Il existe deux familles principales de méthodes. L’approche analytique exploite directement les équations des cercles, souvent après linéarisation. Elle est très rapide et facile à coder. L’approche numérique formule un problème de minimisation, par exemple en réduisant la somme des écarts entre distances observées et distances calculées. Cette deuxième famille est plus flexible, notamment quand on veut intégrer des poids, des contraintes ou des mesures supplémentaires.

En MATLAB, une stratégie fréquente consiste à utiliser la solution linéarisée comme point de départ, puis à lancer une optimisation non linéaire pour affiner le résultat. Cette combinaison offre une bonne vitesse initiale et une meilleure robustesse lorsque les mesures sont imparfaites.

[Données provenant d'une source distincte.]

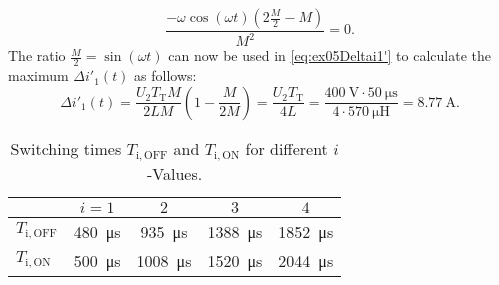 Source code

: \begin{solutionblock}
    \begin{equation}
        \frac{-\omega \cos(\omega t)(2 \frac{M}{2}-M)}{M^2}=0.
    \end{equation}
    The ratio $\frac{M}{2}=\sin(\omega t)$ can now be used in \eqref{eq:ex05Deltai1'} to calculate the maximum $\Delta i'_{\mathrm{1}}(t)$ as follows:
    \begin{equation}
        \Delta i'_{\mathrm{1}}(t) = \frac{U_{\mathrm{2}}T_{\mathrm{T}}M}{2LM}\left(1-\frac{M}{2M}\right) = \frac{U_{\mathrm{2}}T_{\mathrm{T}}}{4L}=\frac{\SI{400}{\volt}\cdot \SI{50}{\micro\s}}{4\cdot\SI{570}{\micro\henry}} = \SI{8.77}{\ampere}.
    \end{equation}
\end{solutionblock}


\begin{table}[ht]
    \centering
    
    \begin{tabular}{lcccc}
        \toprule
        & $i = 1$ & $2$ & $3$ & $4$ \\
        \midrule
       $T_\mathrm{i,OFF}$& \SI{480}{\micro\second} & \SI{935}{\micro\second} & \SI{1388}{\micro\second} & \SI{1852}{\micro\second} \\
        $T_\mathrm{i,ON}$  & \SI{500}{\micro\second} & \SI{1008}{\micro\second} & \SI{1520}{\micro\second} & \SI{2044}{\micro\second} \\
        \bottomrule
    \end{tabular}
    \caption{Switching times $T_\mathrm{i,OFF}$ and $T_\mathrm{i,ON}$ for different $i$-Values.}
    \label{tab:switching_times}
\end{table}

Pour un étudiant, un ingénieur R&D ou un intégrateur systèmes, cette méthode hybride est souvent la plus pragmatique.

Quand 3 distances suffisent-elles vraiment ?

Dans un monde idéal et strictement 2D, trois distances sont suffisantes. Mais dans la majorité des applications réelles, il est préférable de disposer de mesures redondantes. Pourquoi ? Parce que la redondance permet d’estimer non seulement une position, mais aussi la qualité de cette position. Avec seulement trois distances, vous obtenez une solution exacte au sens algébrique du système linéarisé, mais vous ne disposez que de peu de marge pour détecter une mesure aberrante. Avec quatre, cinq ou six ancres, MATLAB peut calculer une solution aux moindres carrés et vous aider à isoler les mesures incohérentes.

Ressources institutionnelles et académiques recommandées

Pour approfondir le sujet, vous pouvez consulter les ressources suivantes :

Conclusion

Le calcul d’une position en fonction de 3 distances dans MATLAB est un excellent point d’entrée vers les problèmes de localisation. Le modèle repose sur des principes géométriques simples, mais son efficacité dépend de la qualité des mesures, de la géométrie des ancres et de la stratégie numérique choisie. Pour des cas pédagogiques ou des prototypes rapides, la trilatération linéarisée est souvent suffisante. Pour des applications industrielles, il faut généralement compléter cette base par davantage d’ancres, des moindres carrés, des filtres temporels et une validation rigoureuse des erreurs. Le calculateur interactif présenté ici vous permet de tester immédiatement différents scénarios, de visualiser la solution et de comprendre les mécanismes mathématiques qui se cachent derrière une implémentation MATLAB fiable.